Warren Buffett’s simple investment advice that has beaten most professional managers for 12 years

Berkshire Hathaway Chairman and CEO Warren Buffett rides a golf cart at the Allen & Company Sun Valley conference on July 7, 2021, in Sun Valley, Idaho (photo by Kevin Dietsch/ Getty Images).

“I recommend people the S&P 500 index And I’ve done it for a long, long time.” said billionaire investor Warren Buffett at Berkshire Hathaway’s annual shareholder meeting last May.

This has been pretty good advice and I wouldn’t be surprised if he repeats it again at the next shareholders’ meeting on Saturday.

The best and easiest way to follow Buffett’s advice for an investor is to buy shares in funds indexed to the S&P 500, that is, passive investment funds that replicate the behavior of this index. They are funds that practically all brokers offer and with some of the lowest commissions in the market.

Managers can’t handle the index

In a report published last monthS&P Dow Jones Indices (SPDJI) analysts found that 85.1% of US large-cap stock fund managers underperformed the S&P 500 in 2021. It was the 12th consecutive year that more than half of managers in this category lagged the index.

In other words, investors who followed Buffett’s advice have outperformed most professional money managers every year for more than a decade.

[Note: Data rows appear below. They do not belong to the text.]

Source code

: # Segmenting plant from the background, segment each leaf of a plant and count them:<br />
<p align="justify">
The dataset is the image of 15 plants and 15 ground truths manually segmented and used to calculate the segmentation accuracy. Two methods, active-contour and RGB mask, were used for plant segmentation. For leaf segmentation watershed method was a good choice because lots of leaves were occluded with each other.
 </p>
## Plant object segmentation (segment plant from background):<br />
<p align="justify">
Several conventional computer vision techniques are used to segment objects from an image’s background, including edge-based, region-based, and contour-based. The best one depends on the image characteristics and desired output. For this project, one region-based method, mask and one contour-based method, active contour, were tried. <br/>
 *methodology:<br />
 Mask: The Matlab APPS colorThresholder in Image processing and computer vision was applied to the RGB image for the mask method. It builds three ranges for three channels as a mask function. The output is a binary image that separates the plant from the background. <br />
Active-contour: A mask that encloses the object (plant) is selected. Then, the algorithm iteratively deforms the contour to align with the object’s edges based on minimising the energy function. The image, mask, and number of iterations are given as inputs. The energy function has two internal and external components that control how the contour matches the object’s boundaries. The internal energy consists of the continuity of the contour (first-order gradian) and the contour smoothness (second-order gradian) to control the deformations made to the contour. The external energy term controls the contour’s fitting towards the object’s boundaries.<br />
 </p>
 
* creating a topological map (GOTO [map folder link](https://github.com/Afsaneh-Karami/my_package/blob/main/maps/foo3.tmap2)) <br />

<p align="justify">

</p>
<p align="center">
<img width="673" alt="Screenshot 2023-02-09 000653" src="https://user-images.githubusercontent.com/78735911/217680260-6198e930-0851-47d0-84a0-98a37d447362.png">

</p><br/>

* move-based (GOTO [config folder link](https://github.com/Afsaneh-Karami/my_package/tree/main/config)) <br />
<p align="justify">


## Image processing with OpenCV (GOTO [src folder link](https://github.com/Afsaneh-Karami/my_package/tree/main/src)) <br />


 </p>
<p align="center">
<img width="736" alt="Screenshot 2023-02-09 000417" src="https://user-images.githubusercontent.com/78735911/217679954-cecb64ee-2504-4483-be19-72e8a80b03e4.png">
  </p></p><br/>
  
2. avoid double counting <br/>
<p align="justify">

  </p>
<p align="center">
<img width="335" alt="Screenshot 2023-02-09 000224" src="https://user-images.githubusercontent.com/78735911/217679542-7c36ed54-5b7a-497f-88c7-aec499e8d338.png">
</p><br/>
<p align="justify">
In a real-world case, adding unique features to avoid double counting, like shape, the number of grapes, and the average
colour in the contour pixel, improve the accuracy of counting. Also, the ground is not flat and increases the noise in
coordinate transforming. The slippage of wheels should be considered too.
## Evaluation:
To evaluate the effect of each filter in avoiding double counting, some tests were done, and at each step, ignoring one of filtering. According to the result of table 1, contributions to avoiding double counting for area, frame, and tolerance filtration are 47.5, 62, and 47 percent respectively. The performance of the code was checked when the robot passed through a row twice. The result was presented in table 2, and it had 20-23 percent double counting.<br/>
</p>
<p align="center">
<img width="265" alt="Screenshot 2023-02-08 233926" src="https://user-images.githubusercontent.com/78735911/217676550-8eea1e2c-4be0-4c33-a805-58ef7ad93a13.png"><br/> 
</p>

Of course, the S&P 500 (^GSPC) has gone through hard times latelyfalling around 13% from the maximum of 4,818 points on January 4.

It’s not that easy to beat the S&P 500

But as the SPDJI data suggests, it’s incredibly difficult to overweight or underweight stocks in a way that beats the market.

In fact, many of the most popular stocks on the market have fared horribly. On Tuesday, Mike Zaccardi tweeted statistics showing that Microsoft (MSFT), Alphabet (GOOG, GOOGL), Tesla (TSLA), Nvidia (NVDA) and Facebook parent company Meta (FB), are down between 20% and 53% from their highs.

Behind the disastrous earnings announcement last Tuesday, shares of Netflix (NFLX) have now down about 70% from its recently reached high.

According to a different report, SPDJI analysts discovered that just 22% of S&P 500 stocks are down 70% from their recent high.

No one is saying that investors should completely avoid trying to pick winning stocks for their investment portfolio. However, investors should understand that choosing stocks is very difficult and ultimately there is a strong chance that they will underperform in the market.